Primeiramente, confesso que jamais vou entender a prática de deixar comentários anônimos em blogues ou páginas alheias. Não entendo alguém que se interesse tanto pelo meu trabalho a ponto de ler meu blogue e ainda por cima fazer críticas, mas sem identificar-se. Em minha opinião, a assinatura é uma questão de hombridade, como disse acima (sim, estou assumindo que o comentarista seja do sexo masculino. Posso estar errado, mas me parece atitude típica de macho-alfa). Além do mais, como em geral trata-se obviamente de outro poeta, seria muito educativo para mim, por exemplo, ler o trabalho da pessoa para saber que parâmetros implícitos segue.

Não importa. Vamos ao comentário. Eis a opinião malcriada de meu leitor anônimo sobre o poema "O solteiro mais cobiçado do mundo":


"Kaváfis reciclado em poema prolixo e cabotino. Teus `reflexos´ históricos são intragáveis. Teu corpo não urge que volte a versar?"


Vejamos, por partes.


§ - Kaváfis


O poeta de Alexandria tratou de Cesárion em dois poemas, "Reis alexandrinos" e "Caesarion" (fáceis de encontrar na Rede), este diretamente dedicado ao jovem rei.

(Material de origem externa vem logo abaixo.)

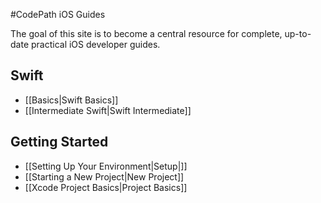 #CodePath iOS Guides

The goal of this site is to become a central resource for complete, up-to-date practical iOS developer guides.

## Swift

* [[Basics|Swift Basics]]
* [[Intermediate Swift|Swift Intermediate]]

## Getting Started

* [[Setting Up Your Environment|Setup|]]
* [[Starting a New Project|New Project]]
* [[Xcode Project Basics|Project Basics]]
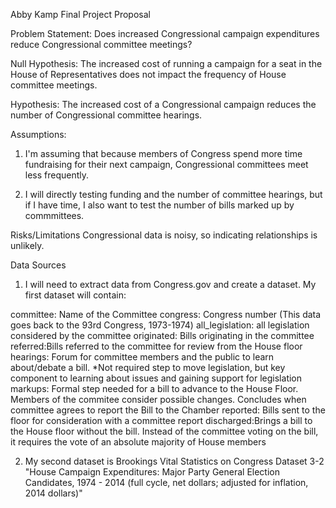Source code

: Abby Kamp Final Project Proposal

Problem Statement: Does increased Congressional campaign expenditures reduce Congressional committee meetings?

Null Hypothesis: The increased cost of running a campaign for a seat in the House of Representatives does not impact the frequency of House committee meetings.

Hypothesis: The increased cost of a Congressional campaign reduces the number of Congressional committee hearings.

Assumptions: 

1. I'm assuming that because members of Congress spend more time fundraising for their next campaign, Congressional committees meet less frequently.

2. I will directly testing funding and the number of committee hearings, but if I have time, I also want to test the number of bills marked up by commmittees.


Risks/Limitations
Congressional data is noisy, so indicating relationships is unlikely.

Data Sources
1. I will need to extract data from Congress.gov and create a dataset. My first dataset will contain:

committee: Name of the Committee
congress: Congress number (This data goes back to the 93rd Congress, 1973-1974)
all_legislation: all legislation considered by the committee
originated: Bills originating in the committee
referred:Bills referred to the committee for review from the House floor	
hearings: Forum for committee members and the public to learn about/debate a bill. *Not required step to move legislation, but key component to learning about issues and gaining support for legislation
markups: Formal step needed for a bill to advance to the House Floor. Members of the commitee consider possible changes. Concludes when committee agrees to report the Bill to the Chamber
reported: Bills sent to the floor for consideration with a committee report
discharged:Brings a bill to the House floor without the bill. Instead of the committee voting on the bill, it requires the vote of an absolute majority of House members

2. My second dataset is Brookings Vital Statistics on Congress Dataset 3-2 "House Campaign Expenditures: Major Party General Election Candidates, 1974 - 2014 (full cycle, net dollars; adjusted for inflation, 2014 dollars)"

Neste último, após narrar sua leitura de epigramas compostos durante a Dinastia Ptolomaica, Kaváfis relata sua descoberta de uma pequena menção a Cesárion, que o leva a sua usual prática do louvor dos mancebos, sua própria reciclagem do tema do erômenos, sua imaginação do corpo e presença do jovem rei de 17 anos, como ele fez em tantos poemas maravilhosos sobre suas lembranças e encontros furtivos com jovens de Alexandria, mas apontando, neste caso, a uma discussão sobre a sede de poder que leva a assassinatos. Ele encerra com uma frase que Plutarco teria atribuído ao filósofo estóico Arius Didymus (creio que Ário Dídimo em português), supostamente dita a Otaviano para convencê-lo da necessidade do assassinato de Cesárion: "Não é bom haver Césares demais". Por sua vez, a linha seria um jogo de palavras com um verso de Homero.

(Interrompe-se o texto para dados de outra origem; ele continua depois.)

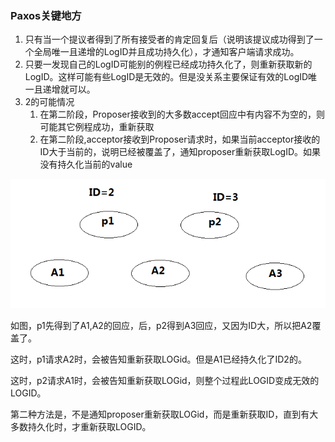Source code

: ### Paxos关键地方

1. 只有当一个提议者得到了所有接受者的肯定回复后（说明该提议成功得到了一个全局唯一且递增的LogID并且成功持久化），才通知客户端请求成功。
2. 只要一发现自己的LogID可能别的例程已经成功持久化了，则重新获取新的LogID。这样可能有些LogID是无效的。但是没关系主要保证有效的LogID唯一且递增就可以。
3. 2的可能情况
   1. 在第二阶段，Proposer接收到的大多数accept回应中有内容不为空的，则可能其它例程成功，重新获取
   2. 在第二阶段,acceptor接收到Proposer请求时，如果当前acceptor接收的ID大于当前的，说明已经被覆盖了，通知proposer重新获取LogID。如果没有持久化当前的value

![](./img/paxos不递增proposalD.png)

如图，p1先得到了A1,A2的回应，后，p2得到A3回应，又因为ID大，所以把A2覆盖了。

这时，p1请求A2时，会被告知重新获取LOGid。但是A1已经持久化了ID2的。

这时，p2请求A1时，会被告知重新获取LOGid，则整个过程此LOGID变成无效的LOGID。



第二种方法是，不是通知proposer重新获取LOGid，而是重新获取ID，直到有大多数持久化时，才重新获取LOGID。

É um lindo poema, sugiro a sua leitura neste link, em tradução para o inglês. No outro poema, intitulado "Reis alexandrinos", Kaváfis retorna a Cesárion, discutindo o vazio das pompas reais, tomando a passagem em que os filhos de Cleópatra são coroados em Alexandria. Os poemas são puro Kaváfis, sem minhas catulizações gender-sarcastic e chistes fisiológicos. Recomendo muito sua leitura.


§ - Reciclado.


Caso o comentarista veja a abordagem de temas clássicos já tratados como um problema, sinto muito por seus hábitos de leitura. O próprio Kaváfis foi mestre na reciclagem de temas. Escreveu sobre personagens e assuntos que já haviam sido tratados por outros poetas. Parece-me razoavelmente ridículo acreditar que nenhum poeta mais possa escrever sobre Cesárion, ou, por sua vez, sobre outras personagens, como Antínoo, Eleanor de Aquitânia e Ana Bolena (para citar algumas personagens que me fascinam e sobre as quais tenho escrito), ou qualquer outro, porque já se escreveu sobre eles. Quantos poemas foram escritos sobre Cleópatra e César, ou sobre Calígula e Cláudio, por exemplo? Isso, eu creio, não inutiliza poemas como os de Zbigniew Herbert, que reciclou vários temas clássicos para poder driblar a censura do regime comunista de seu país, ou as maravilhosas "reciclagens" de Heiner Müller para temas clássicos. O deles é o que gosto de chamar de "uso saudável e funcional da erudição".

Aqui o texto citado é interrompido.